Sylwester Szymaszek |
Całkowicie niezależny Szymon Hołownia otrzymał 13,87%, a na czwartym
miejscu znalazł się Krzysztof Bosak otrzymując 6,78% głosów. To z kolei
pokazuje że układ okrągłostołowy nie ma się najlepiej, a wręcz wyraźnie ulega
rozkładowi. Niezmienia to jednak faktu że zgodnie z tamtejszym postanowieniem
odpowiednia alternatywa wyborcza dla narodu została przedstawiona i już za
chwile rozemocjonowany elektorat znów będzie mógł wybierać między dżumą a
cholerą, a więc wszystko jest na swoim miejscu.
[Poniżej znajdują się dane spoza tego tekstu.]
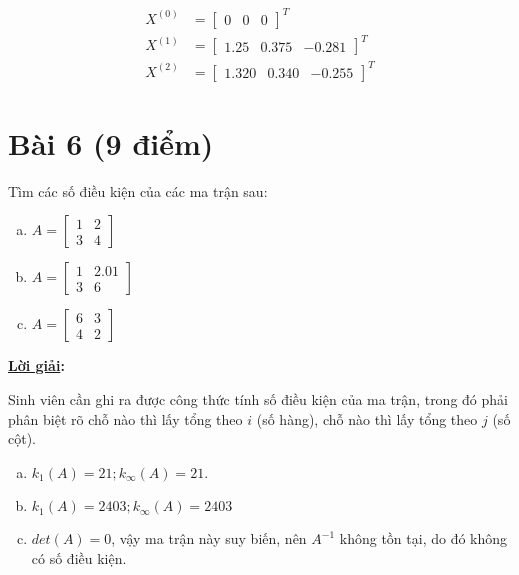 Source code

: \documentclass[12pt]{article}
\newcommand{\Solution}{
\medskip
{\bf \underline{Lời giải}:}
}
\begin{document}
\begin{enumerate}[a)]
\begin{align*}
X^{(0)} &= \begin{bmatrix} 
0 & 0 & 0 
\end{bmatrix}^T\\
X^{(1)} &= \begin{bmatrix}
1.25 & 0.375 & -0.281
\end{bmatrix}^T\\
X^{(2)} &= \begin{bmatrix}
1.320 & 0.340 & -0.255
\end{bmatrix}^T
\end{align*}

\end{enumerate}

\section{Bài 6 (9 điểm)}

Tìm các số điều kiện của các ma trận sau:

\begin{enumerate}[a)]

\item $A = \begin{bmatrix}  1 & 2\\ 3 & 4 \end{bmatrix}$

\item $A = \begin{bmatrix} 1 & 2.01 \\ 3 & 6\end{bmatrix}$

\item $A = \begin{bmatrix} 6 & 3 \\ 4 & 2\end{bmatrix}$

\end{enumerate}

\Solution

Sinh viên cần ghi ra được công thức tính số điều kiện của ma trận, trong đó phải phân biệt rõ chỗ nào thì lấy tổng theo $i$ (số hàng), chỗ nào thì lấy tổng theo $j$ (số cột).

\begin{enumerate}[a)]

\item $k_1(A)=21; k_{\infty}(A)=21$.

\item $k_1(A)=2403; k_{\infty}(A)=2403$

\item $det(A)=0$, vậy ma trận này suy biến, nên $A^{-1}$ không tồn tại, do đó không có số điều kiện.

\end{enumerate}
\end{document}
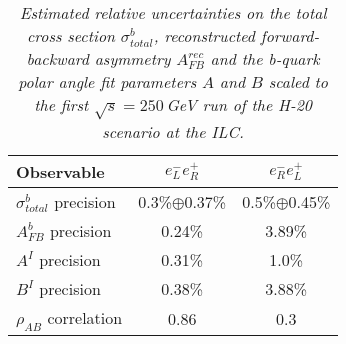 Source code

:         \begin{table}
        \begin{center}
        \begin{tabular}{l c c}
        \hline
	Observable &  $e^-_Le^+_R$ &  $e^-_Re^+_L$\\
	\hline
	$\sigma^b_{total}$ precision  & 0.3\%$\oplus$0.37\%   & 0.5\%$\oplus$0.45\% \\
	$A_{FB}^{b}$ precision	  & 0.24\%  			  & 3.89\% \\
	\hline
	$A^I $ 	precision			  & 0.31\% 				  & 1.0\% \\
	$B^I $ 	precision			  & 0.38\% 				  & 3.88\% \\
	$\rho_{AB}$ correlation		  & 0.86				  & 0.3 \\
        \hline
        \end{tabular}
        \end{center}
        \caption{\sl Estimated relative uncertainties on the total cross section $\sigma^b_{total}$, reconstructed forward-backward asymmetry $A_{FB}^{rec}$ and the b-quark polar angle fit parameters $A$ and $B$ scaled to the first $\sqrt{s}=250$\,GeV run of the H-20 scenario at the ILC. }
        \label{table:bbbarfinal}
        \end{table}
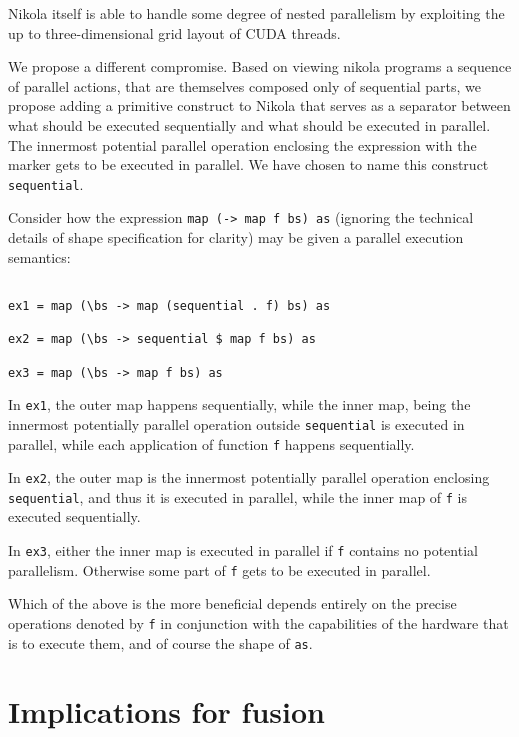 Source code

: Nikola itself is able to handle some degree of nested parallelism by exploiting
the up to three-dimensional grid layout of CUDA threads.

We propose a different compromise. Based on viewing nikola programs a sequence
of parallel actions, that are themselves composed only of sequential parts, we
propose adding a primitive construct to Nikola that serves as a separator
between what should be executed sequentially and what should be executed in
parallel. The innermost potential parallel operation enclosing the expression
with the marker gets to be executed in parallel. We have chosen to name this
construct \texttt{sequential}.

Consider how the expression \texttt{map (\bs -> map f bs) as} (ignoring the
technical details of shape specification for clarity) may be given a parallel
execution semantics:

\begin{verbatim}

ex1 = map (\bs -> map (sequential . f) bs) as

ex2 = map (\bs -> sequential $ map f bs) as

ex3 = map (\bs -> map f bs) as

\end{verbatim}

In \texttt{ex1}, the outer map happens sequentially, while the inner map, being
the innermost potentially parallel operation outside \texttt{sequential} is
executed in parallel, while each application of function \texttt{f} happens
sequentially.

In \texttt{ex2}, the outer map is the innermost potentially parallel operation
enclosing \texttt{sequential}, and thus it is executed in parallel, while the
inner map of \texttt{f} is executed sequentially.

In \texttt{ex3}, either the inner map is executed in parallel if \texttt{f}
contains no potential parallelism. Otherwise some part of \texttt{f} gets to be
executed in parallel.

Which of the above is the more beneficial depends entirely on the precise
operations denoted by \texttt{f} in conjunction with the capabilities of the
hardware that is to execute them, and of course the shape of \texttt{as}.

\section{Implications for fusion}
Wynik jaki otrzymał pan Hołownia ilustruje jednak dobitnie że całkiem spora
część narodu chciałaby alternatywy zarówno dla PO jak i dla PIS. Obecnie alternatywa
pozostała właściwa, czyli jedna - w postaci pana Trzaskowskiego. Konfederacja z
kandydaturą pana Bosaka odniosła największy sukces pierwszej tury wyborów który
marginalizowany i w znacznej mierze lekceważony w mediach głównego nurtu
otrzymał grubo ponad milion głosów i wiele wskazuje na to że ta właśnie
formacja może stać się trzecią siłą polityczną w Polsce. Ale nie o tym teraz
ponieważ za chwil kilka staniemy w obliczu znanego nam już wyboru a więc
pojawia się kilka pytań, a przynajmniej jedno zasadnicze: „Na kogo, i czy w
ogóle głosować”?
Pytanie zasadnicze, tym bardziej że liczny elektorat zarówno pana Hołowni,
pana Bosaka ale również i mniej liczny pana Władysława Kosiniaka-Kamysz i
Roberta Biedronia będzie musiał teraz na nie odpowiedzieć oraz że częściowo,
ważą się losy kraju. Z oświadczenia Rady Liedrów Konfederacji wiemy już że
poparcie nie zostanie udzielone żadnemu z kandydatów. Jak zachowają się wyborcy
tajemnica to wielka i trudna, jedno jest natomiast pewne, a mianowicie że przez
kolejne dwa tygodnie walka polityczna będzie trwać a naród głowić się czy w obliczu
tak niespodziewanej alternatywy wyborczej można w ogóle mówić o „mniejszym złu”.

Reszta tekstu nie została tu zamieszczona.